ABOUT THIS TASK: Find the string "best" in the entries and copy each line that has it.

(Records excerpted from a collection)
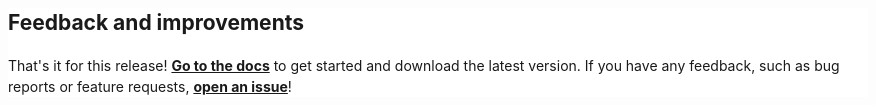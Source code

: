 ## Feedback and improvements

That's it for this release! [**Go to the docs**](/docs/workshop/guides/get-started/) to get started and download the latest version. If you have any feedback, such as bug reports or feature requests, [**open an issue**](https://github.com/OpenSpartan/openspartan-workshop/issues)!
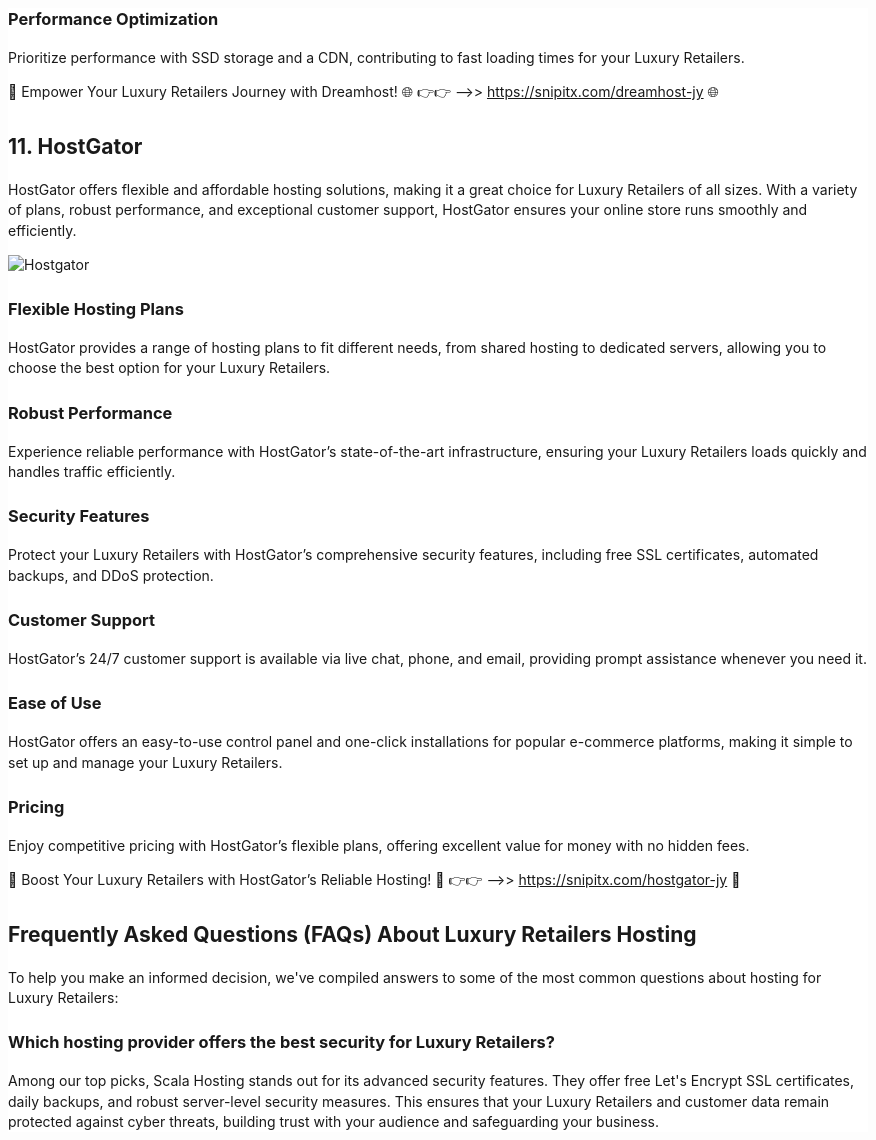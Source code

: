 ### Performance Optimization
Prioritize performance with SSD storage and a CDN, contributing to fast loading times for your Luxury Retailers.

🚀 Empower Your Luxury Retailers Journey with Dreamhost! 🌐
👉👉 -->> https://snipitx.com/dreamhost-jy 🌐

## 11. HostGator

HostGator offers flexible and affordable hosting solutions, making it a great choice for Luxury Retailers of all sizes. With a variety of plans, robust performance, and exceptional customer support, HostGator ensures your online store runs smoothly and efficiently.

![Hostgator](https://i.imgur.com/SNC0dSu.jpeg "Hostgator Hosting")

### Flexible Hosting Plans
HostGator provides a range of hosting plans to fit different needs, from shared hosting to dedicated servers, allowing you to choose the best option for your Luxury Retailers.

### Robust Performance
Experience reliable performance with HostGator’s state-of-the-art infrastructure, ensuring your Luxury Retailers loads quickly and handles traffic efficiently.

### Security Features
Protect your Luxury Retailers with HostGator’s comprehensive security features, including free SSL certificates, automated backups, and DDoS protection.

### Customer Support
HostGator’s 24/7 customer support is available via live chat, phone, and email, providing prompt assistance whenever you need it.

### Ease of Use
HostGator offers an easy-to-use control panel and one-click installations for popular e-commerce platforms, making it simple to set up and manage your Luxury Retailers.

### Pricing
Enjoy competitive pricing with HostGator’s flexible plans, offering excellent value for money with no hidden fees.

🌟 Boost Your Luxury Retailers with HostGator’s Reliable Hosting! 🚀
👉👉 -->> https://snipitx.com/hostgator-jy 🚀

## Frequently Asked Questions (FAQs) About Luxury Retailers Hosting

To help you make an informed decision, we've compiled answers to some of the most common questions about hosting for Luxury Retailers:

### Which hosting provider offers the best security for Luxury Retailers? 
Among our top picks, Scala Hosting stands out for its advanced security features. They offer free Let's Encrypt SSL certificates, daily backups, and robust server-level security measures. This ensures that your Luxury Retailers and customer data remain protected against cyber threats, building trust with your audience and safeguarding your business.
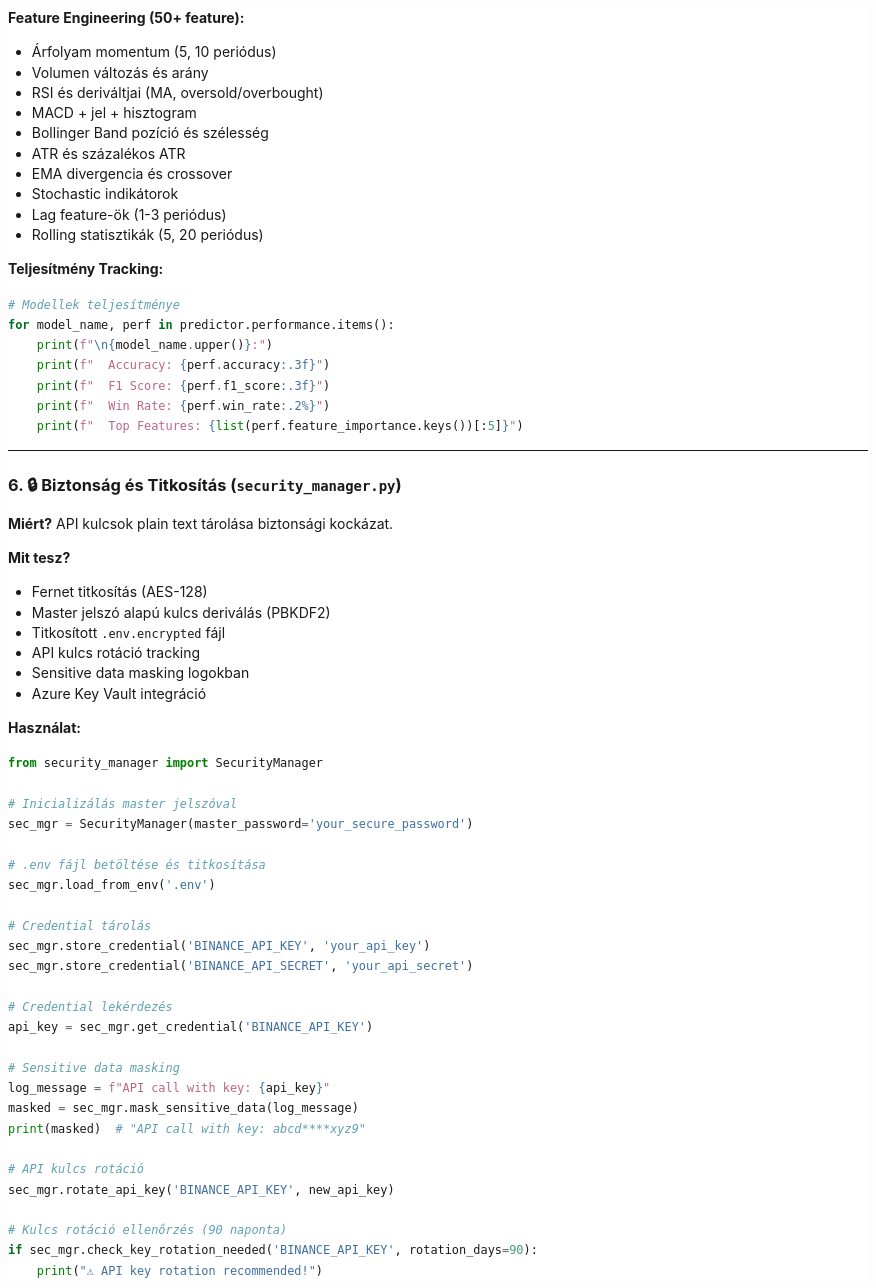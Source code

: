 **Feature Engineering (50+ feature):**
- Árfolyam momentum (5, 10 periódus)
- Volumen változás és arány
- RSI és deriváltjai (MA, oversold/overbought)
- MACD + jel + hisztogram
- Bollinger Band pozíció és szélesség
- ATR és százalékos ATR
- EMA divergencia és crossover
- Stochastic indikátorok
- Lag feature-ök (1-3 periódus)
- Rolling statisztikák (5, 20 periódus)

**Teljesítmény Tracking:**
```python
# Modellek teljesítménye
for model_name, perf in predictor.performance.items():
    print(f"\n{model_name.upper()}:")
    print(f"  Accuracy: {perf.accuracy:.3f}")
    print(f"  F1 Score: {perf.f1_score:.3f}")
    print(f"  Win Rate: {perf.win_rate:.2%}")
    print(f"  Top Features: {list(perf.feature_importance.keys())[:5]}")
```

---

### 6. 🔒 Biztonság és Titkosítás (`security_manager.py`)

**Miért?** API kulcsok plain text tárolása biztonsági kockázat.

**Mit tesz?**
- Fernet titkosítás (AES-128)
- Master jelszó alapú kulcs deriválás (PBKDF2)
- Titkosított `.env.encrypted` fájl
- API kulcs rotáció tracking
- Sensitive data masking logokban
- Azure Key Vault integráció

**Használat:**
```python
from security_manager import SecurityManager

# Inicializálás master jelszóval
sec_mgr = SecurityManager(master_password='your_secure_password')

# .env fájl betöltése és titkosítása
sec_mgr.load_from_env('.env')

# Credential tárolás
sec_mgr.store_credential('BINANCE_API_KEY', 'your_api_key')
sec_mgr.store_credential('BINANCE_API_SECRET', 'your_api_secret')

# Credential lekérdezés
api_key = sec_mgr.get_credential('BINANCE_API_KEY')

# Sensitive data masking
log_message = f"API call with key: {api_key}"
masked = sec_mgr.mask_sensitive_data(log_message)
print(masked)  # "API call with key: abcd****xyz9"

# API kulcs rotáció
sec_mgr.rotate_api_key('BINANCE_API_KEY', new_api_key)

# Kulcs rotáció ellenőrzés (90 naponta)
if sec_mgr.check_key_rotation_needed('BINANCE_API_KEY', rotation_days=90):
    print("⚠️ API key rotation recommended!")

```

TASK OUTPUT:
HostGator provides a range of hosting plans to fit different needs, from shared hosting to dedicated servers, allowing you to choose the best option for your Luxury Retailers.
### Which hosting provider offers the best security for Luxury Retailers? 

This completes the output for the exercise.